╭─ SOURCE DATA

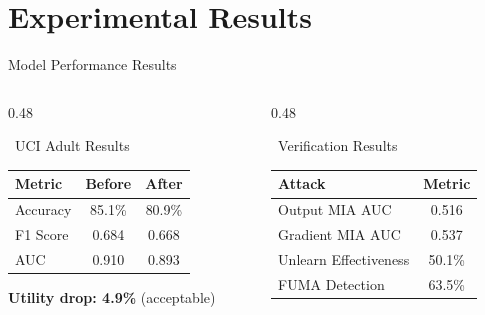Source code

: \documentclass[aspectratio=169, 11pt]{beamer}
\begin{document}
\section{Experimental Results}

\begin{frame}{Model Performance Results}
    \begin{columns}[T]
        \begin{column}{0.48\textwidth}
            \begin{block}{\faChartBar\ UCI Adult Results}
                \begin{table}[]
                    \centering
                    \begin{tabular}{lcc}
                        \toprule
                        \textbf{Metric} & \textbf{Before} & \textbf{After} \\
                        \midrule
                        Accuracy & 85.1\% & 80.9\% \\
                        F1 Score & 0.684 & 0.668 \\
                        AUC & 0.910 & 0.893 \\
                        \bottomrule
                    \end{tabular}
                \end{table}
            \end{block}
            
            \textcolor{vflgreen}{\faCheckCircle} \textbf{Utility drop: 4.9\%} (acceptable)
        \end{column}
        
        \begin{column}{0.48\textwidth}
            \begin{block}{\faShieldAlt\ Verification Results}
                \begin{table}[]
                    \centering
                    \begin{tabular}{lc}
                        \toprule
                        \textbf{Attack} & \textbf{Metric} \\
                        \midrule
                        Output MIA AUC & 0.516 \\
                        Gradient MIA AUC & 0.537 \\
                        Unlearn Effectiveness & 50.1\% \\
                        FUMA Detection & 63.5\% \\
                        \bottomrule
                    \end{tabular}
                \end{table}
            \end{block}
        \end{column}
    \end{columns}
\end{frame}
\end{document}
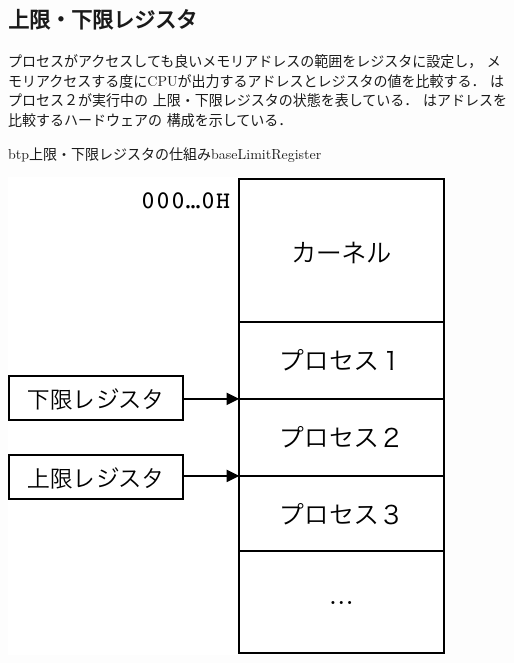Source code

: \subsection{上限・下限レジスタ}
プロセスがアクセスしても良いメモリアドレスの範囲をレジスタに設定し，
メモリアクセスする度にCPUが出力するアドレスとレジスタの値を比較する．
はプロセス２が実行中の
上限・下限レジスタの状態を表している．
はアドレスを比較するハードウェアの
構成を示している．

\begin{myfig}{btp}{上限・下限レジスタの仕組み}{baseLimitRegister}
  \begin{minipage}{0.49\columnwidth}
    \begin{center}
      \includegraphics[scale=0.66]{Fig/baseLimitAddrSpace-crop.pdf}
      \label{fig:baseLimitAddrSpace}
    \end{center}
  \end{minipage}
  \begin{minipage}{0.49\columnwidth}
    \begin{center}

\end{center}
\end{minipage}
\end{myfig}
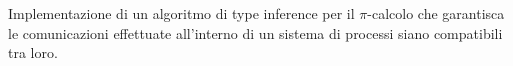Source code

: \noindent
\centering

Implementazione di un algoritmo di type inference per il $\pi$-calcolo che
garantisca le comunicazioni effettuate all'interno di un sistema di processi
siano compatibili tra loro.
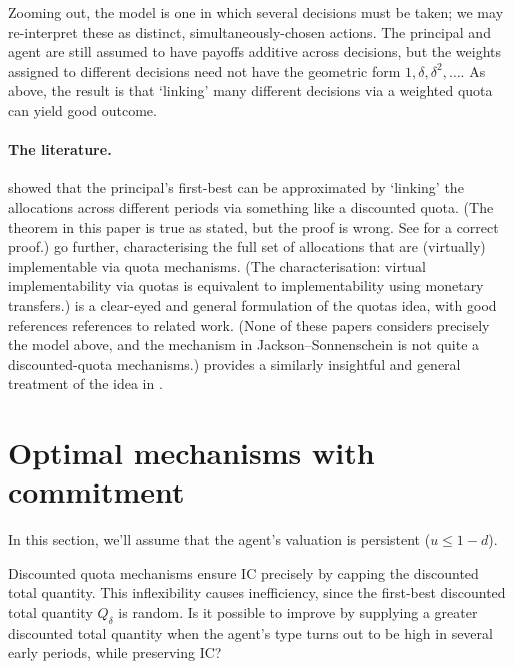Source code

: \begin{remark}
	\label{remark:het}
	Zooming out, the model is one in which several decisions must be taken;
	we may re-interpret these as distinct, simultaneously-chosen actions.
	The principal and agent are still assumed to have payoffs additive across decisions, but the weights assigned to different decisions need not have the geometric form $1, \delta, \delta^2, \dots$.
	As above, the result is that `linking' many different decisions via a weighted quota can yield good outcome.
\end{remark}


\paragraph{The literature.}
\textcite{JacksonSonnenschein2007} showed that the principal's first-best can be approximated by `linking' the allocations across different periods via something like a discounted quota.
(The theorem in this paper is true as stated, but the proof is wrong. See \textcite{BallJacksonKattwinkel2022} for a correct proof.)
\textcite{MatsushimaMiyazakiYagi2010,Ishii2016} go further, characterising the full set of allocations that are (virtually) implementable via quota mechanisms.
(The characterisation: virtual implementability via quotas is equivalent to implementability using monetary transfers.)
\textcite{Frankel2016jet} is a clear-eyed and general formulation of the quotas idea, with good references references to related work.
(None of these papers considers precisely the model above,
and the mechanism in Jackson--Sonnenschein is not quite a discounted-quota mechanisms.)
\textcite{Frankel2016aej} provides a similarly insightful and general treatment of the idea in .



\section{Optimal mechanisms with commitment}
\label{sec:ch3:guohorner}

In this section, we'll assume that the agent's valuation is persistent ($u \leq 1-d$).

Discounted quota mechanisms ensure IC
precisely by capping the discounted total quantity.
This inflexibility causes inefficiency, since the first-best discounted total quantity $Q_\delta$ is random.
Is it possible to improve by supplying a greater discounted total quantity when the agent's type turns out to be high in several early periods, while preserving IC?

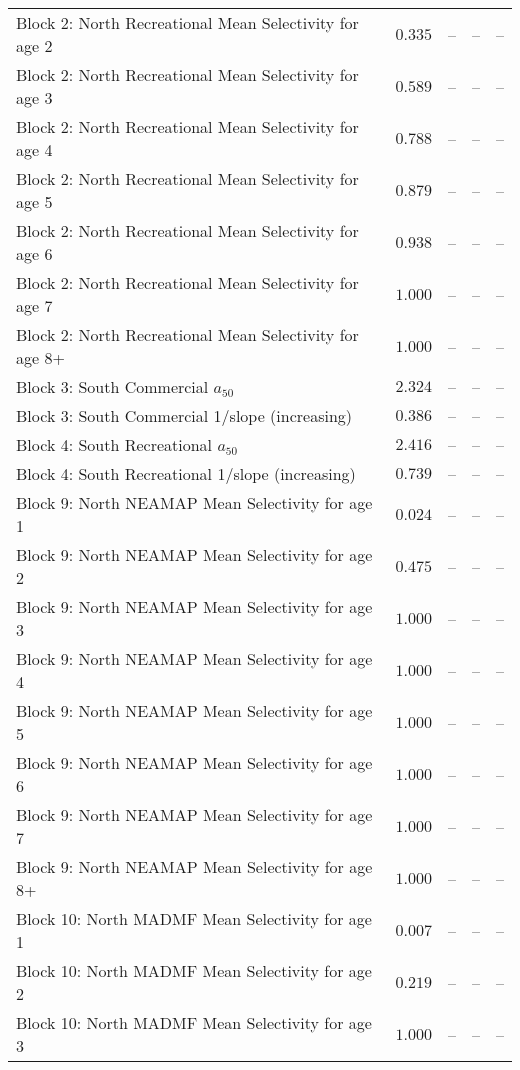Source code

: \documentclass[
]{article}
\begin{document}
\begin{landscape}
\begin{longtable}[t]{lrrrr}
\addlinespace
Block 2: North Recreational Mean Selectivity for age 2 & $0.335$ & -- & -- & --\\
Block 2: North Recreational Mean Selectivity for age 3 & $0.589$ & -- & -- & --\\
Block 2: North Recreational Mean Selectivity for age 4 & $0.788$ & -- & -- & --\\
Block 2: North Recreational Mean Selectivity for age 5 & $0.879$ & -- & -- & --\\
Block 2: North Recreational Mean Selectivity for age 6 & $0.938$ & -- & -- & --\\
\addlinespace
Block 2: North Recreational Mean Selectivity for age 7 & $1.000$ & -- & -- & --\\
Block 2: North Recreational Mean Selectivity for age 8+ & $1.000$ & -- & -- & --\\
Block 3: South Commercial $a_{50}$ & $2.324$ & -- & -- & --\\
Block 3: South Commercial 1/slope (increasing) & $0.386$ & -- & -- & --\\
Block 4: South Recreational $a_{50}$ & $2.416$ & -- & -- & --\\
\addlinespace
Block 4: South Recreational 1/slope (increasing) & $0.739$ & -- & -- & --\\
Block 9: North NEAMAP Mean Selectivity for age 1 & $0.024$ & -- & -- & --\\
Block 9: North NEAMAP Mean Selectivity for age 2 & $0.475$ & -- & -- & --\\
Block 9: North NEAMAP Mean Selectivity for age 3 & $1.000$ & -- & -- & --\\
Block 9: North NEAMAP Mean Selectivity for age 4 & $1.000$ & -- & -- & --\\
\addlinespace
Block 9: North NEAMAP Mean Selectivity for age 5 & $1.000$ & -- & -- & --\\
Block 9: North NEAMAP Mean Selectivity for age 6 & $1.000$ & -- & -- & --\\
Block 9: North NEAMAP Mean Selectivity for age 7 & $1.000$ & -- & -- & --\\
Block 9: North NEAMAP Mean Selectivity for age 8+ & $1.000$ & -- & -- & --\\
Block 10: North MADMF Mean Selectivity for age 1 & $0.007$ & -- & -- & --\\
\addlinespace
Block 10: North MADMF Mean Selectivity for age 2 & $0.219$ & -- & -- & --\\
Block 10: North MADMF Mean Selectivity for age 3 & $1.000$ & -- & -- & --\\

\end{longtable}
\end{landscape}
\end{document}
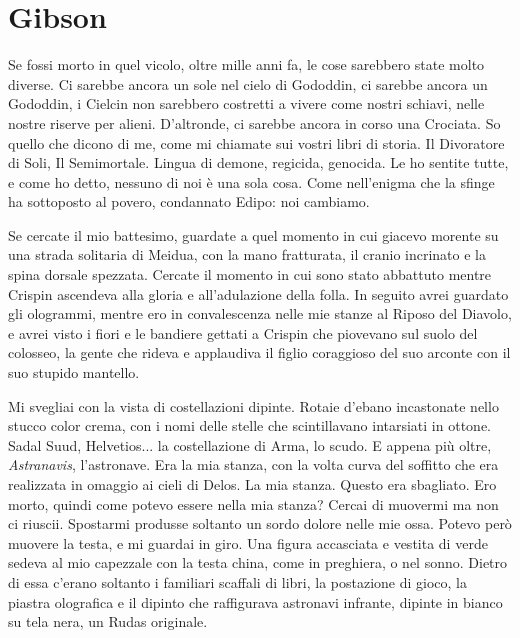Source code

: \chapter{Gibson}

Se fossi morto in quel vicolo, oltre mille anni fa, le cose sarebbero
state molto diverse. Ci sarebbe ancora un sole nel cielo di Gododdin, ci
sarebbe ancora un Gododdin, i Cielcin non sarebbero costretti a vivere
come nostri schiavi, nelle nostre riserve per alieni. D'altronde, ci
sarebbe ancora in corso una Crociata. So quello che dicono di me, come
mi chiamate sui vostri libri di storia. Il Divoratore di Soli, Il
Semimortale. Lingua di demone, regicida, genocida. Le ho sentite tutte,
e come ho detto, nessuno di noi è una sola cosa. Come nell'enigma che la
sfinge ha sottoposto al povero, condannato Edipo: noi cambiamo.

Se cercate il mio battesimo, guardate a quel momento in cui giacevo
morente su una strada solitaria di Meidua, con la mano fratturata, il
cranio incrinato e la spina dorsale spezzata. Cercate il momento in cui
sono stato abbattuto mentre Crispin ascendeva alla gloria e
all'adulazione della folla. In seguito avrei guardato gli ologrammi,
mentre ero in convalescenza nelle mie stanze al Riposo del Diavolo, e
avrei visto i fiori e le bandiere gettati a Crispin che piovevano sul
suolo del colosseo, la gente che rideva e applaudiva il figlio
coraggioso del suo arconte con il suo stupido mantello.

\begin{figure}
	\centering
	\def\svgwidth{\columnwidth}
	\scalebox{0.2}{}
\end{figure}

Mi svegliai con la vista di costellazioni dipinte. Rotaie d'ebano
incastonate nello stucco color crema, con i nomi delle stelle che
scintillavano intarsiati in ottone. Sadal Suud, Helvetios... la
costellazione di Arma, lo scudo. E appena più oltre, \emph{Astranavis},
l'astronave. Era la mia stanza, con la volta curva del soffitto che era
realizzata in omaggio ai cieli di Delos. La mia stanza. Questo era
sbagliato. Ero morto, quindi come potevo essere nella mia stanza? Cercai
di muovermi ma non ci riuscii. Spostarmi produsse soltanto un sordo
dolore nelle mie ossa. Potevo però muovere la testa, e mi guardai in
giro. Una figura accasciata e vestita di verde sedeva al mio capezzale
con la testa china, come in preghiera, o nel sonno. Dietro di essa
c'erano soltanto i familiari scaffali di libri, la postazione di gioco,
la piastra olografica e il dipinto che raffigurava astronavi infrante,
dipinte in bianco su tela nera, un Rudas originale.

╰─

The answer must be every line from the entries above that holds the string "linking".

	As above, the result is that `linking' many different decisions via a weighted quota can yield good outcome.
\textcite{JacksonSonnenschein2007} showed that the principal's first-best can be approximated by `linking' the allocations across different periods via something like a discounted quota.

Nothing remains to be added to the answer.